In case of an unfortunate event of death during the policy term, provided the policy is in force, the insurer shall provide the following benefits to the nominee.

  1. Pays the sum Assured immediately to the nominee/legal heir
  2. Waives off all the future premiums
  3. The reversionary bonus shall continue to be accrued till maturity
  4. Maturity benefit shall be paid to the nominee on the maturity date

The minimum death benefit is at least 105% of all the paid premiums as on the date of death.

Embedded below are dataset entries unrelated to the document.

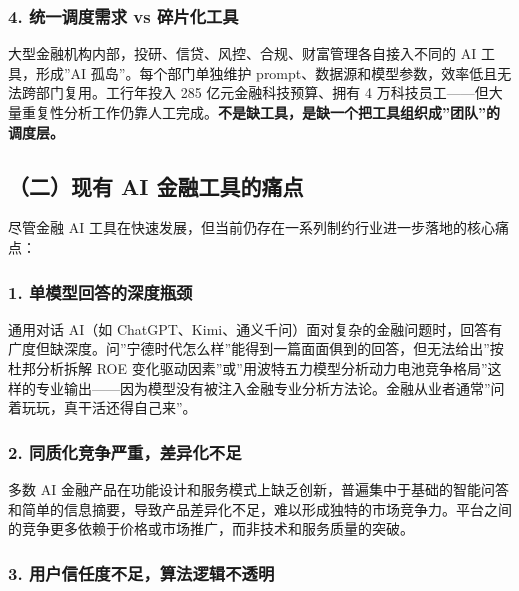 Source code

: \documentclass[
]{ctexart}
\begin{document}
\subsubsection{4. 统一调度需求 vs
碎片化工具}\label{ux7edfux4e00ux8c03ux5ea6ux9700ux6c42-vs-ux788eux7247ux5316ux5de5ux5177}

大型金融机构内部，投研、信贷、风控、合规、财富管理各自接入不同的 AI
工具，形成''AI 孤岛''。每个部门单独维护
prompt、数据源和模型参数，效率低且无法跨部门复用。工行年投入 285
亿元金融科技预算、拥有 4
万科技员工------但大量重复性分析工作仍靠人工完成。\textbf{不是缺工具，是缺一个把工具组织成''团队''的调度层。}

\subsection{（二）现有 AI
金融工具的痛点}\label{ux4e8cux73b0ux6709-ai-ux91d1ux878dux5de5ux5177ux7684ux75dbux70b9}

尽管金融 AI
工具在快速发展，但当前仍存在一系列制约行业进一步落地的核心痛点：

\subsubsection{1.
单模型回答的深度瓶颈}\label{ux5355ux6a21ux578bux56deux7b54ux7684ux6df1ux5ea6ux74f6ux9888}

通用对话 AI（如
ChatGPT、Kimi、通义千问）面对复杂的金融问题时，回答有广度但缺深度。问''宁德时代怎么样''能得到一篇面面俱到的回答，但无法给出''按杜邦分析拆解
ROE
变化驱动因素''或''用波特五力模型分析动力电池竞争格局''这样的专业输出------因为模型没有被注入金融专业分析方法论。金融从业者通常''问着玩玩，真干活还得自己来''。

\subsubsection{2.
同质化竞争严重，差异化不足}\label{ux540cux8d28ux5316ux7adeux4e89ux4e25ux91cdux5deeux5f02ux5316ux4e0dux8db3}

多数 AI
金融产品在功能设计和服务模式上缺乏创新，普遍集中于基础的智能问答和简单的信息摘要，导致产品差异化不足，难以形成独特的市场竞争力。平台之间的竞争更多依赖于价格或市场推广，而非技术和服务质量的突破。

\subsubsection{3.
用户信任度不足，算法逻辑不透明}\label{ux7528ux6237ux4fe1ux4efbux5ea6ux4e0dux8db3ux7b97ux6cd5ux903bux8f91ux4e0dux900fux660e}
\end{document}
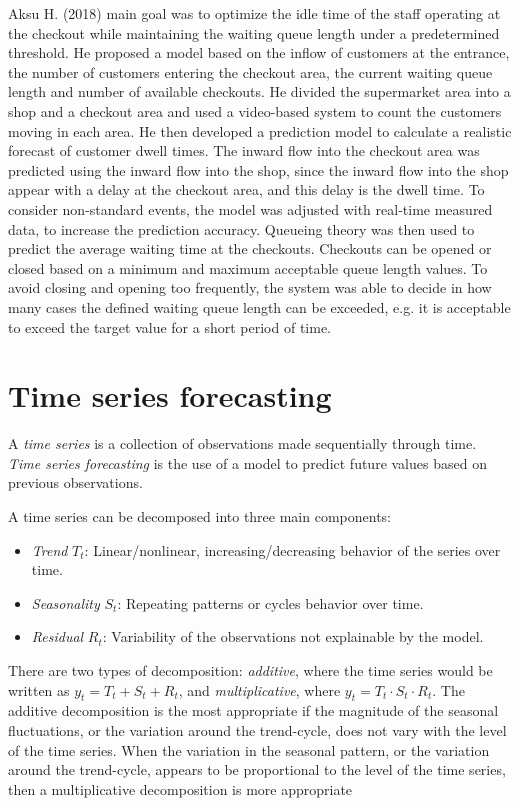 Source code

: Aksu H. (2018) \cite{aksu} main goal was to optimize the idle time of the staff operating at the checkout while maintaining the waiting queue length under a predetermined threshold. He proposed a model based on the inflow of customers at the entrance, the number of customers entering the checkout area, the current waiting queue length and number of available checkouts. He divided the supermarket area into a shop and a checkout area and used a video-based system to count the customers moving in each area. He then developed a prediction model to calculate a realistic forecast of customer dwell times. The inward flow into the checkout area was predicted using the inward flow into the shop, since the inward flow into the shop appear with a delay at the checkout area, and this delay is the dwell time. To consider non-standard events, the model was adjusted with real-time measured data, to increase the prediction accuracy. Queueing theory was then used to predict the average waiting time at the checkouts. Checkouts can be opened or closed based on a minimum and maximum acceptable queue length values. To avoid closing and opening too frequently, the system was able to decide in how many cases the defined waiting queue length can be exceeded, e.g. it is acceptable to exceed the target value for a short period of time.

\section{Time series forecasting}
\label{sec:time_series_forecasting}

A \emph{time series} is a collection of observations made sequentially through time. \emph{Time series forecasting} is the use of a model to predict future values based on previous observations.

A time series can be decomposed into three main components:
\begin{itemize}
  \item \emph{Trend} \( T_t \): Linear/nonlinear, increasing/decreasing behavior of the series over time.
  \item \emph{Seasonality} \( S_t \): Repeating patterns or cycles behavior over time.
  \item \emph{Residual} \( R_t \): Variability of the observations not explainable by the model.
\end{itemize}

There are two types of decomposition: \emph{additive}, where the time series would be written as \( y_t = T_t + S_t + R_t \), and \emph{multiplicative}, where \( y_t = T_t \cdot S_t \cdot R_t \).
The additive decomposition is the most appropriate if the magnitude of the seasonal fluctuations, or the variation around the trend-cycle, does not vary with the level of the time series. When the variation in the seasonal pattern, or the variation around the trend-cycle, appears to be proportional to the level of the time series, then a multiplicative decomposition is more appropriate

Edelweiss Tokio Life EduSave Plan Maturity Benefit

Upon survival till the maturity date, you’ll receive the sum assured plus accrued bonuses. You can receive your maturity benefit in pre-defined installments by choosing any of the following payout options:

Maturity Benefit Payouts% of the Sum Assured Payable After the End of the Policy Term
Marriage Funding Plan100%
Post-Graduation Plan52% and 52%
Graduation Plan32%, 24%, 24%, 32%
Integrated 5 year degree plan20%, 20%, 20%, 28%, 28%
Dual Degree Plan18%, 18%, 18%, 18%, 24%, 24%

You can alter your maturity benefit payout options anytime throughout the policy term, except for one year before the maturity date. The accrued bonuses shall be payable to you at the end of the policy term along with your first installment irrespective of the option chosen by you.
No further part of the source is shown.